To thaw, remove the quantity of bars that you’d like and set on your counter top to thaw to room temperature. They can be enjoyed as is or you can heat them in the microwave for 30 seconds and serve with a dollop of vanilla ice-cream…delicious!
For more recipes
Checkout my Triple Chocolate No-Bake Cheesecake for some real chocolatey indulgence. The recipe found here.
My friend Ari from Well Seasoned Studio has the most amazing Chocolate Raspberry Rugelach recipe. Check it out here so that you can continue the great chocolate raspberry pairing. It's one of my favourite flavour combinations.
Chocolate Raspberry Crumble Bars Recipe
- Square baking pan 23cm (9-inch)
Crumble base and topping
- 450 g plain flour (all-purpose)
- 340 g granulated sugar
- 1 tsp baking powder
- ½ tsp fine salt
- 1 large egg
- 220 g unsalted butter, cold and cubed
- 130 g dark chocolate 70%, chopped
- 1 cup double cream (heavy cream)
- 375 g raspberries, frozen
- 15 g cornflour (corn starch)
- ½ lemon, juiced
- 120 g yoghurt, Greek or natural
- 240 g powdered icing sugar (confectioners’ sugar), sifted
Crumble base and topping
- Pre-heat the oven to 180C (350F). Line a 23cm (9-inch) square baking tray with parchment paper.
- Add the flour, sugar, baking powder and salt into a large bowl and mix until combined. Add the egg and cubed butter, and then, using your fingertips, rub the butter into the mixture until it resembles breadcrumbs.
- Spoon half the crumble mixture into the base of your prepared baking pan. Spread it out level and press it down firmly into a compact, even layer.
- Pour the cream into a small saucepan and gently heat it on the stovetop on a low heat. When the cream is warm and starting to simmer, do not let it boil; pour cream over the chocolate and let it sit for 2-3 minutes.
- Whisk slowly in the same direction until all the cream and chocolate are combined. Leave to cool for ten minutes and then pour over your crumble base layer and spread evenly.
- Combine the raspberries, lemon juice and cornflour in a medium bowl and mix until combined. Add the raspberries mixture into your baking pan onto the chocolate ganache and spread evenly.
- Scatter your remaining crumble mixture over the raspberries. Bake in the preheated oven for 25-30 minutes until the crumble is golden brown and the raspberry filling is oozing.
- Remove from the oven and cool for a couple of hours to chill sufficiently and not fall apart when you lift them out of the baking pan.
- Whilst the crumble bar is cooling.

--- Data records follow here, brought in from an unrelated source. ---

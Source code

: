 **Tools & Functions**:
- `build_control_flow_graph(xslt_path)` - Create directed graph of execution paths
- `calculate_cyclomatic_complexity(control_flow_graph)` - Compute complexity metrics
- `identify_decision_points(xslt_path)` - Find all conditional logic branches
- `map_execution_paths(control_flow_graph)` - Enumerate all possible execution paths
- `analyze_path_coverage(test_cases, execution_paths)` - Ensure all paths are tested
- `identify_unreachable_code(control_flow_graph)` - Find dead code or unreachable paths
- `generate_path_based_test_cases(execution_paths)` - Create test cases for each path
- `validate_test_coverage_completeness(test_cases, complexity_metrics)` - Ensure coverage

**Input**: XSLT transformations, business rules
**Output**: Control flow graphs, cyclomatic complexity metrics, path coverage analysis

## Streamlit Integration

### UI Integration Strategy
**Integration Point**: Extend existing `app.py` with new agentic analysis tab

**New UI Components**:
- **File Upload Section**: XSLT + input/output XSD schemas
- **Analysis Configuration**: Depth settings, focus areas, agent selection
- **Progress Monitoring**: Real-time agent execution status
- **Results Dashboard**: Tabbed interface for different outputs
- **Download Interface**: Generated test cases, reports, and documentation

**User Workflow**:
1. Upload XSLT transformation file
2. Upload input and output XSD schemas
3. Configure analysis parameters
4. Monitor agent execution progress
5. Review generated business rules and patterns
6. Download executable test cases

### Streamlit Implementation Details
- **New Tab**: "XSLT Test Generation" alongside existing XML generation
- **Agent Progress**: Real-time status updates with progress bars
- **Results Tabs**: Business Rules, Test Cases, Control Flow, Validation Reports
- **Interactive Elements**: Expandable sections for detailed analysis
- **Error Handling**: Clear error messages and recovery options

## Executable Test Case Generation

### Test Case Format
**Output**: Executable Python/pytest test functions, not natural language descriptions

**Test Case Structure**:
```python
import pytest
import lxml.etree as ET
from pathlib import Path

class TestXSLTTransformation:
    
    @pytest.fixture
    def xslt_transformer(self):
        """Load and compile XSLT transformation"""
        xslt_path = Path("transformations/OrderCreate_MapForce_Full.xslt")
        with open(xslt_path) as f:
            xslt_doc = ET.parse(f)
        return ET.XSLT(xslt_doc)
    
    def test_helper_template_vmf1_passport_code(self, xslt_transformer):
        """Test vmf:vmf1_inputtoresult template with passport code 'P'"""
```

Add yoghurt and powdered icing sugar to a medium bowl and stir until combined. If the glaze is too thick, add 1 teaspoon at a yohurt time until you reach the desired consistency. The same goes for if the glaze is too runny, then add 1 tablespoon at a time of powdered icing sugar until you have reached the right consistency. Drizzle over the bars to serve.
All recipes are developed and tested in Metric grams. I strongly recommend that you bake using digital scales for a more accurate result. I have provided a conversion to US customary in the recipe but please note that I haven’t tested using this method.